→ WHAT YOU SHOULD DO: Search the entries below for the word "were" and copy each line that has it.
◇ ◇ ◇ ◇ ◇ ◇ ◇
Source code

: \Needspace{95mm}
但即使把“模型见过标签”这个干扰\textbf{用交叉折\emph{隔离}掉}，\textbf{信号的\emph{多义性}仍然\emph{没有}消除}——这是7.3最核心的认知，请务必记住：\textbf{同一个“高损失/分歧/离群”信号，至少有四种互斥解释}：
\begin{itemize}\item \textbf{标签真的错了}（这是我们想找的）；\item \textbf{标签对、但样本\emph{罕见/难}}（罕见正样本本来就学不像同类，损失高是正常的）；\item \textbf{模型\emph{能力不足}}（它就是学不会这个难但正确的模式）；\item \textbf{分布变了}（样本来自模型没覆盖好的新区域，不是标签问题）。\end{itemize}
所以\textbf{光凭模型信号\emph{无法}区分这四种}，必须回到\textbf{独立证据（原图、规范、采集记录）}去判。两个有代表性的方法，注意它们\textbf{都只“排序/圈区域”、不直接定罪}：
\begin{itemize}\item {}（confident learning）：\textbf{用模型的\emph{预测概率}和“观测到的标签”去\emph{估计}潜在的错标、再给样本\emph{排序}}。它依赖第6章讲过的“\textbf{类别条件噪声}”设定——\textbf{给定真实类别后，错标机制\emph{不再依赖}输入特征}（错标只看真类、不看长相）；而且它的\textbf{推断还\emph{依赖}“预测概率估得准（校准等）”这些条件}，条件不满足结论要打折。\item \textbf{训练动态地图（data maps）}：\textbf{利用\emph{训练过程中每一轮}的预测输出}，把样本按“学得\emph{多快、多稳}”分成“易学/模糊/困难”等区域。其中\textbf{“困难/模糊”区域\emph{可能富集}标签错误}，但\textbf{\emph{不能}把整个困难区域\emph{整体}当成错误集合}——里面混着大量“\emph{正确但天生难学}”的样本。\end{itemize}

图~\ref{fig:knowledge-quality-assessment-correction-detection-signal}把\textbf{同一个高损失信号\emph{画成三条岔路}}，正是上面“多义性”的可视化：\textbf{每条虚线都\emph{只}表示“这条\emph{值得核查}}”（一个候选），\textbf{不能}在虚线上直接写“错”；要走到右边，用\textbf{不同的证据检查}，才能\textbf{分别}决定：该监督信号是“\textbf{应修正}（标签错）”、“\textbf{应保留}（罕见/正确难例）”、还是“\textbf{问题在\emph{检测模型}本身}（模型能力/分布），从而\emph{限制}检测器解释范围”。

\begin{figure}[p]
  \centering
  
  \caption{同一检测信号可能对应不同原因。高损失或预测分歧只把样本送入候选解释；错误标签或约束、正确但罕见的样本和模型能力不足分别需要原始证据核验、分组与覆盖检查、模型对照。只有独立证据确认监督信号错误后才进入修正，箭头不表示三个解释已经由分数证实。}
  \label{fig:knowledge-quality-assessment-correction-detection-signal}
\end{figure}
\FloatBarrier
◇ ◇ ◇ ◇ ◇ ◇ ◇
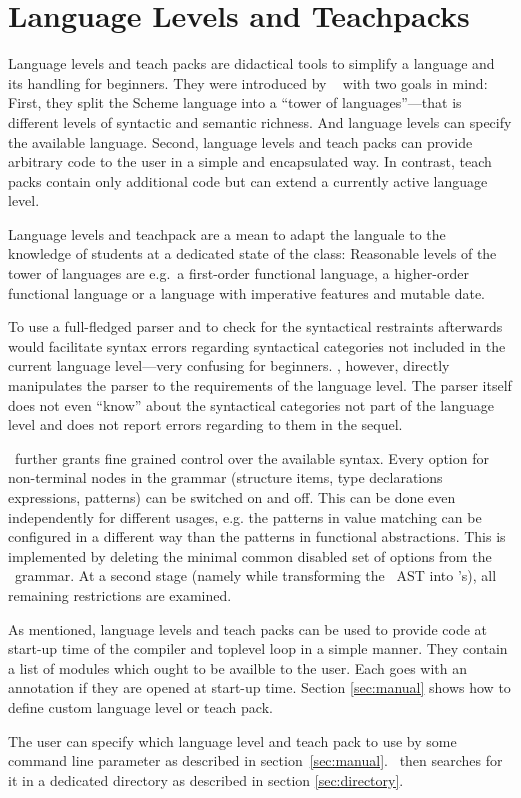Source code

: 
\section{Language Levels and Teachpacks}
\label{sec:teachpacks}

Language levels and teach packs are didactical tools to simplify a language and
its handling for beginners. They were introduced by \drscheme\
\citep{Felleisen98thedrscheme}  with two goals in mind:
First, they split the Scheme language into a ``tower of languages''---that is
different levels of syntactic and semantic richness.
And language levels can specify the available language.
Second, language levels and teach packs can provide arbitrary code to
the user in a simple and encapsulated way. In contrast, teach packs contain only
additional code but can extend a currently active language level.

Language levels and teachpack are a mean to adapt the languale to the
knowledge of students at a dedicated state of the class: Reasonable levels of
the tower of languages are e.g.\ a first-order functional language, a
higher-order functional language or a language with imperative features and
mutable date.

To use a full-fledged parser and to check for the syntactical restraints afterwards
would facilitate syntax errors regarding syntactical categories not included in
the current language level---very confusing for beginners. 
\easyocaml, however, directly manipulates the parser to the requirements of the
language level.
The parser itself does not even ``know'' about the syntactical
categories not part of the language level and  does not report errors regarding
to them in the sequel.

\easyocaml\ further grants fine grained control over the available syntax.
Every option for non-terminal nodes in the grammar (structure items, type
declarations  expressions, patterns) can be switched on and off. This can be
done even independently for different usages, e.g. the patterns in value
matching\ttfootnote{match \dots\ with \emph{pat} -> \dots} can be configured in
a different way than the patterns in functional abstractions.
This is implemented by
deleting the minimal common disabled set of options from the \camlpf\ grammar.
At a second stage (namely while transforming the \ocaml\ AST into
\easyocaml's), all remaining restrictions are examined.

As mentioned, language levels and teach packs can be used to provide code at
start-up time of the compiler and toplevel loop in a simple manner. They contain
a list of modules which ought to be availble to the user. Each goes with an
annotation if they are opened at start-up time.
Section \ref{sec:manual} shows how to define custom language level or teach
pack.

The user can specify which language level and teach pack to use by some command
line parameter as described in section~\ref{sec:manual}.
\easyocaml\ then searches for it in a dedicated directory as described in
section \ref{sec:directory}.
◇ ◇ ◇ ◇ ◇ ◇ ◇
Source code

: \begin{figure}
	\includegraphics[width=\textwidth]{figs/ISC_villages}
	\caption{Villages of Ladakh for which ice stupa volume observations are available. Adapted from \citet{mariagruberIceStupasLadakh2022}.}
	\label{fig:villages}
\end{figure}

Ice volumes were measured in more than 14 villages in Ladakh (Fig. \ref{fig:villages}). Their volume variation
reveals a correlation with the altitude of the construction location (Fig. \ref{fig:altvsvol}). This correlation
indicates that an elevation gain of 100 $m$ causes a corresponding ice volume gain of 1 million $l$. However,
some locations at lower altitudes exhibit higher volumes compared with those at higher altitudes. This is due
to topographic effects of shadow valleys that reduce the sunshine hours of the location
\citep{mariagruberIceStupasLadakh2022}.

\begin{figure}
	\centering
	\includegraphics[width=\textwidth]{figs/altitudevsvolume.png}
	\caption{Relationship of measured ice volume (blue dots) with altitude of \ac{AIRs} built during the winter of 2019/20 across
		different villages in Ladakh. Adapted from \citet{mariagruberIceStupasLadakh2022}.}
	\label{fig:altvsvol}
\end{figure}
◇ ◇ ◇ ◇ ◇ ◇ ◇
→ OUTPUT OF THE EXERCISE:
its handling for beginners. They were introduced by \drscheme\
Ice volumes were measured in more than 14 villages in Ladakh (Fig. \ref{fig:villages}). Their volume variation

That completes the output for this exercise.